= Beginning of Section =

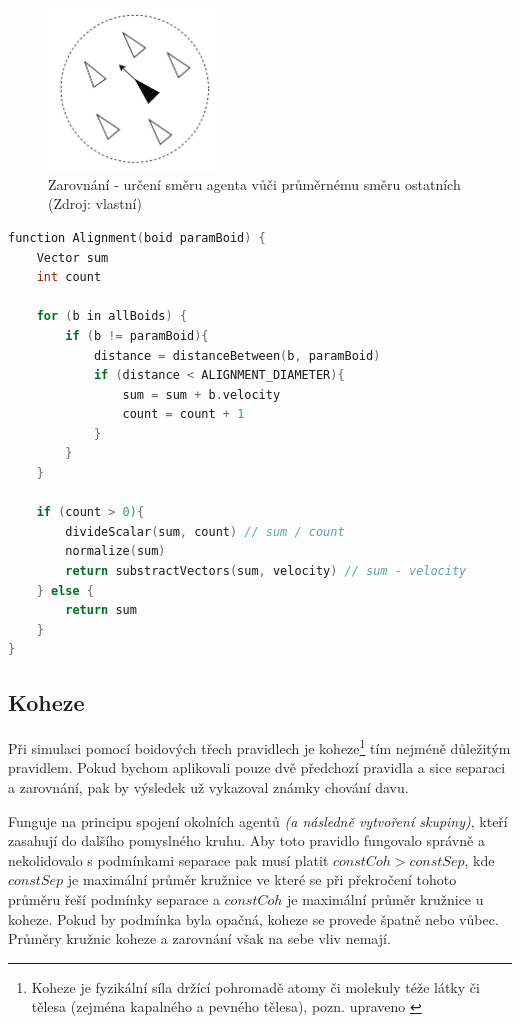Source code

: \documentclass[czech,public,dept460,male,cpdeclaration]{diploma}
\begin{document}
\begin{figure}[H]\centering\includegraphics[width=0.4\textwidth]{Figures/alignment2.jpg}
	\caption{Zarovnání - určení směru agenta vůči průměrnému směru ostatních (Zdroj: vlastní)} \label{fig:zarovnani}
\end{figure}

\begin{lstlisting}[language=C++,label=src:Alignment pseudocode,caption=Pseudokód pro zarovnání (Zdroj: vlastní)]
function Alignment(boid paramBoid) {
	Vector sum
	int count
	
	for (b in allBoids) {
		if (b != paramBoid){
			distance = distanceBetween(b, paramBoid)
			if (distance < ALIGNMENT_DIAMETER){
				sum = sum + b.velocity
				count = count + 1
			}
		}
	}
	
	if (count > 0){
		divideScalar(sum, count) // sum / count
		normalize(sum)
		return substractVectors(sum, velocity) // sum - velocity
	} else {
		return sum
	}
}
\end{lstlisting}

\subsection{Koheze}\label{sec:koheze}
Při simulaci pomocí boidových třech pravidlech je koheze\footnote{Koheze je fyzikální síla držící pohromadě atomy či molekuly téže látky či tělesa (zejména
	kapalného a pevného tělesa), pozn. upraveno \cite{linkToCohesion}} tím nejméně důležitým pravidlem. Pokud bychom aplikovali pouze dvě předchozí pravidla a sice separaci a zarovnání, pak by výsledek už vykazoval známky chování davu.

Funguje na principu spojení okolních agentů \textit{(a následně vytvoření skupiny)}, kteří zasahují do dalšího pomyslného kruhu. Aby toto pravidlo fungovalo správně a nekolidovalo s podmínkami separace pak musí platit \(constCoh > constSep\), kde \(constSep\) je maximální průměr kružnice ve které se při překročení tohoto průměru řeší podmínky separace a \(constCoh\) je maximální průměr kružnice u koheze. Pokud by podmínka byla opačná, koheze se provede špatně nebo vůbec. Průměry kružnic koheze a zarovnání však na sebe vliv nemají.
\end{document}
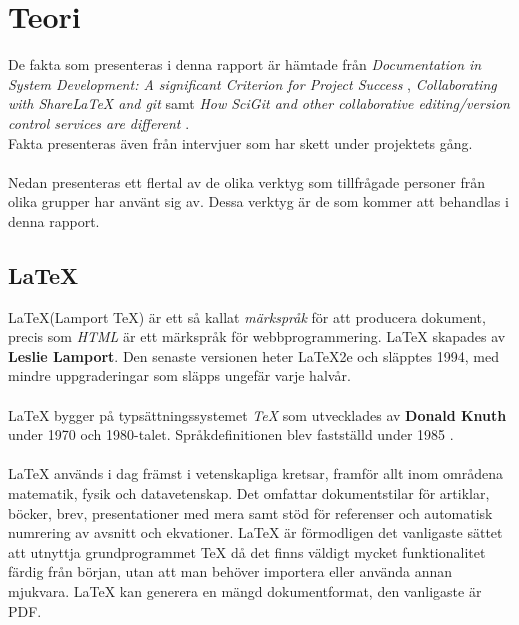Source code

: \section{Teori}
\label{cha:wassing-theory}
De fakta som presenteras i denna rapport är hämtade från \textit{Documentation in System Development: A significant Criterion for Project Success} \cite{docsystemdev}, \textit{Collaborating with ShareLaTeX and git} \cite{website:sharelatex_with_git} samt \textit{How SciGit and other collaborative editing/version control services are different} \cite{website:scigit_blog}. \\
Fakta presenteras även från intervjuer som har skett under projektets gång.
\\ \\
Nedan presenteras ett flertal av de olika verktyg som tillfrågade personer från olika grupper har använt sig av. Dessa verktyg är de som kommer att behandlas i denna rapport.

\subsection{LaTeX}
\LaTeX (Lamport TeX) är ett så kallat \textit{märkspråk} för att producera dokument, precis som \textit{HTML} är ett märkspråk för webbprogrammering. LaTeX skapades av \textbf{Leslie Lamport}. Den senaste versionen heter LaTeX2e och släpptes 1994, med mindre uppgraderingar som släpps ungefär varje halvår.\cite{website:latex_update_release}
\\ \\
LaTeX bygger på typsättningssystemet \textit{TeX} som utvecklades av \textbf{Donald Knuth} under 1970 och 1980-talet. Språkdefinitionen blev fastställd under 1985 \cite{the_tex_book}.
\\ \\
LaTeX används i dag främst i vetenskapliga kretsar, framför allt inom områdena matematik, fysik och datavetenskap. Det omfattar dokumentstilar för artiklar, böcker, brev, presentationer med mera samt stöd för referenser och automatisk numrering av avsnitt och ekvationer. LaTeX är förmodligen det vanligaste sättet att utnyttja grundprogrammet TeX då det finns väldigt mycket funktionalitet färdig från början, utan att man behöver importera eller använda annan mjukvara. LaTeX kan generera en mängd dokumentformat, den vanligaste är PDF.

= End of Section =

=== Problem ===
Return the material line for line, from its beginning to the line that contains "count = count + 1", with the pictures left out.

=== Your solution ===
Source code

: \documentclass[czech,public,dept460,male,cpdeclaration]{diploma}
\begin{document}
\begin{figure}[H]\centering\includegraphics[width=0.4\textwidth]{Figures/alignment2.jpg}
	\caption{Zarovnání - určení směru agenta vůči průměrnému směru ostatních (Zdroj: vlastní)} \label{fig:zarovnani}
\end{figure}

\begin{lstlisting}[language=C++,label=src:Alignment pseudocode,caption=Pseudokód pro zarovnání (Zdroj: vlastní)]
function Alignment(boid paramBoid) {
	Vector sum
	int count
	
	for (b in allBoids) {
		if (b != paramBoid){
			distance = distanceBetween(b, paramBoid)
			if (distance < ALIGNMENT_DIAMETER){
				sum = sum + b.velocity
				count = count + 1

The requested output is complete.